This is a long read; it’s the equivalent of about 10 pages in a book.
(L to R) Me, April 2015; me, now
Me, before becoming a parent (BP): Hey!
Me, now (ME): Hey!
BP: You look… good!
ME: (rolls eyes) Ha. It’s okay, you can say it.
BP: No, I mean — compared to — you have a kid —
ME: I want us to be honest with each other.
BP: (Pause, deep breath) Okay. You look good, but tired. Really tired.
ME: I am tired. And I look tired. And fat, unshowered, and my skin is bad. And this is a cuter outfit than I’m usually wearing.
BP: Um. Um, yeah, maybe, but you look better than a lot of moms! You also look… older. More than I expected.
ME: Yeah. Same here. I mean it surprises me too.
ME: So. I have, like, an hour before I have to get back to Owl with the sitter. I know you want to be kind, but I don’t have time for anything except honesty. Everything you’re thinking, I’ve already thought. I can handle it. We need this talk.
BP: Right. (Takes a deep breath, nods) Right.
(BP stares at ME, eyes traveling all around ME’s face and body.)

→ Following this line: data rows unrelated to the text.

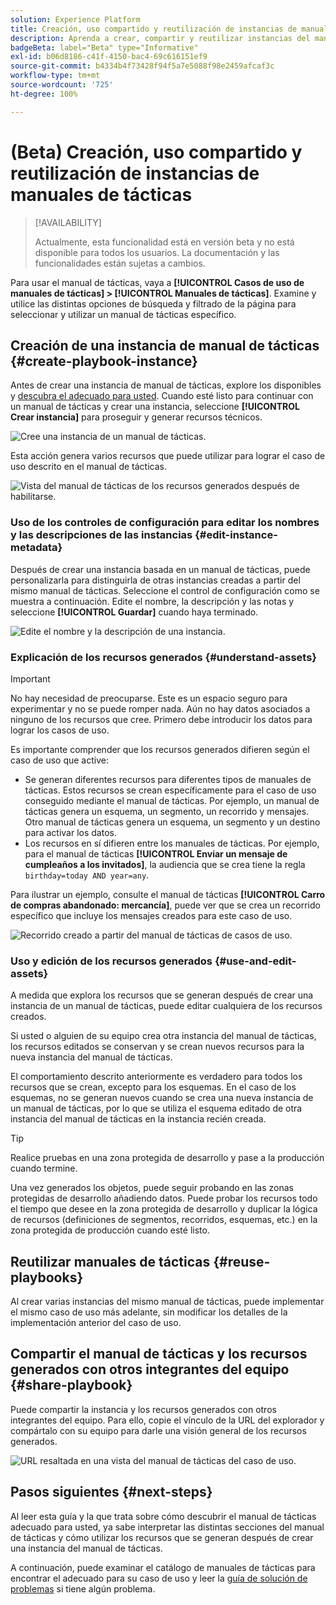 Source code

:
 ```yaml
---
solution: Experience Platform
title: Creación, uso compartido y reutilización de instancias de manuales de tácticas
description: Aprenda a crear, compartir y reutilizar instancias del manual de tácticas para lograr su caso de uso de marketing.
badgeBeta: label="Beta" type="Informative"
exl-id: b06d8186-c41f-4150-bac4-69c616151ef9
source-git-commit: b4334b4f73428f94f5a7e5088f98e2459afcaf3c
workflow-type: tm+mt
source-wordcount: '725'
ht-degree: 100%

---
```


# (Beta) Creación, uso compartido y reutilización de instancias de manuales de tácticas

>[!AVAILABILITY]
>
>Actualmente, esta funcionalidad está en versión beta y no está disponible para todos los usuarios. La documentación y las funcionalidades están sujetas a cambios.

Para usar el manual de tácticas, vaya a **[!UICONTROL Casos de uso de manuales de tácticas] > [!UICONTROL Manuales de tácticas]**. Examine y utilice las distintas opciones de búsqueda y filtrado de la página para seleccionar y utilizar un manual de tácticas específico.

## Creación de una instancia de manual de tácticas {#create-playbook-instance}

Antes de crear una instancia de manual de tácticas, explore los disponibles y [descubra el adecuado para usted](/help/use-case-playbooks/playbooks/discover.md). Cuando esté listo para continuar con un manual de tácticas y crear una instancia, seleccione **[!UICONTROL Crear instancia]** para proseguir y generar recursos técnicos.

![Cree una instancia de un manual de tácticas.](/help/use-case-playbooks/assets/playbooks/ui-guide/create-playbook-instance.png)

Esta acción genera varios recursos que puede utilizar para lograr el caso de uso descrito en el manual de tácticas.

![Vista del manual de tácticas de los recursos generados después de habilitarse.](/help/use-case-playbooks/assets/playbooks/ui-guide/play-view.png)

### Uso de los controles de configuración para editar los nombres y las descripciones de las instancias {#edit-instance-metadata}

Después de crear una instancia basada en un manual de tácticas, puede personalizarla para distinguirla de otras instancias creadas a partir del mismo manual de tácticas. Seleccione el control de configuración como se muestra a continuación. Edite el nombre, la descripción y las notas y seleccione **[!UICONTROL Guardar]** cuando haya terminado.

![Edite el nombre y la descripción de una instancia.](/help/use-case-playbooks/assets/playbooks/ui-guide/playbook-settings.gif)

### Explicación de los recursos generados {#understand-assets}

>[!IMPORTANT]
>
>No hay necesidad de preocuparse. Este es un espacio seguro para experimentar y no se puede romper nada. Aún no hay datos asociados a ninguno de los recursos que cree. Primero debe introducir los datos para lograr los casos de uso.

Es importante comprender que los recursos generados difieren según el caso de uso que active:

* Se generan diferentes recursos para diferentes tipos de manuales de tácticas. Estos recursos se crean específicamente para el caso de uso conseguido mediante el manual de tácticas. Por ejemplo, un manual de tácticas genera un esquema, un segmento, un recorrido y mensajes. Otro manual de tácticas genera un esquema, un segmento y un destino para activar los datos.
* Los recursos en sí difieren entre los manuales de tácticas. Por ejemplo, para el manual de tácticas **[!UICONTROL Enviar un mensaje de cumpleaños a los invitados]**, la audiencia que se crea tiene la regla `birthday=today AND year=any`.

Para ilustrar un ejemplo, consulte el manual de tácticas **[!UICONTROL Carro de compras abandonado: mercancía]**, puede ver que se crea un recorrido específico que incluye los mensajes creados para este caso de uso.

![Recorrido creado a partir del manual de tácticas de casos de uso.](/help/use-case-playbooks/assets/playbooks/ui-guide/journey-preview.png)

### Uso y edición de los recursos generados {#use-and-edit-assets}

A medida que explora los recursos que se generan después de crear una instancia de un manual de tácticas, puede editar cualquiera de los recursos creados.

Si usted o alguien de su equipo crea otra instancia del manual de tácticas, los recursos editados se conservan y se crean nuevos recursos para la nueva instancia del manual de tácticas.

El comportamiento descrito anteriormente es verdadero para todos los recursos que se crean, excepto para los esquemas. En el caso de los esquemas, no se generan nuevos cuando se crea una nueva instancia de un manual de tácticas, por lo que se utiliza el esquema editado de otra instancia del manual de tácticas en la instancia recién creada.

>[!TIP]
>
>Realice pruebas en una zona protegida de desarrollo y pase a la producción cuando termine.
>
>Una vez generados los objetos, puede seguir probando en las zonas protegidas de desarrollo añadiendo datos. Puede probar los recursos todo el tiempo que desee en la zona protegida de desarrollo y duplicar la lógica de recursos (definiciones de segmentos, recorridos, esquemas, etc.) en la zona protegida de producción cuando esté listo.

## Reutilizar manuales de tácticas {#reuse-playbooks}

Al crear varias instancias del mismo manual de tácticas, puede implementar el mismo caso de uso más adelante, sin modificar los detalles de la implementación anterior del caso de uso.

## Compartir el manual de tácticas y los recursos generados con otros integrantes del equipo {#share-playbook}

Puede compartir la instancia y los recursos generados con otros integrantes del equipo. Para ello, copie el vínculo de la URL del explorador y compártalo con su equipo para darle una visión general de los recursos generados.

![URL resaltada en una vista del manual de tácticas del caso de uso.](/help/use-case-playbooks/assets/playbooks/ui-guide/playbook-url.png)

## Pasos siguientes {#next-steps}

Al leer esta guía y la que trata sobre cómo descubrir el manual de tácticas adecuado para usted, ya sabe interpretar las distintas secciones del manual de tácticas y cómo utilizar los recursos que se generan después de crear una instancia del manual de tácticas.

A continuación, puede examinar el catálogo de manuales de tácticas para encontrar el adecuado para su caso de uso y leer la [guía de solución de problemas](/help/use-case-playbooks/playbooks/troubleshooting.md) si tiene algún problema.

ME: (sighs) Look, why don’t you just ask me why I’m fat.
(BP recoils reflexively, looking horrified.)
ME: I know you’re thinking it.
BP: Fine, fine. Why are you… I mean you’re not that fat. (Her eyes go involuntarily to ME’s midsection.) But, like, I saw you when you were pregnant. You were one of those seriously glowing beautiful pregnant ladies. And you barely gained any weight. How did— (gestures at ME)
ME: Yeah, I don’t love it. I always think I look pretty decent until I see pics of my whole body and am like, oh my god, that is a post-baby belly for sure. I looked so fucking good before I gave birth. It wasn’t anything I did, though. Every pregnancy is different, they say, and in my case I just didn’t feel like I could eat that much. I wanted to, but I felt sick every time I ate a normal serving of anything. So I didn’t, and whatever I ate just went straight to Owl. I lost weight everywhere else on my body. I mean, you look at my photos; my face is skinnier, my arms are skinnier, I’m actually slimmer everywhere except for the belly.
BP: So you gained weight after she was born.
ME: Yeah. First it was because I was so excited to eat again, and to eat all the things I wasn’t supposed to eat while pregnant: sushi, deli meat, raw cheese, all that stuff. But also, I was nursing, and that makes you SO hungry. Have you seen the pics of my breakfasts during the newborn stage? I ate like a teenage boy. And the nurse told me to. “You need calories,” she said. “Drink milkshakes.” Plus I was up at all these weird hours and you know how sleep deprivation makes you hungrier.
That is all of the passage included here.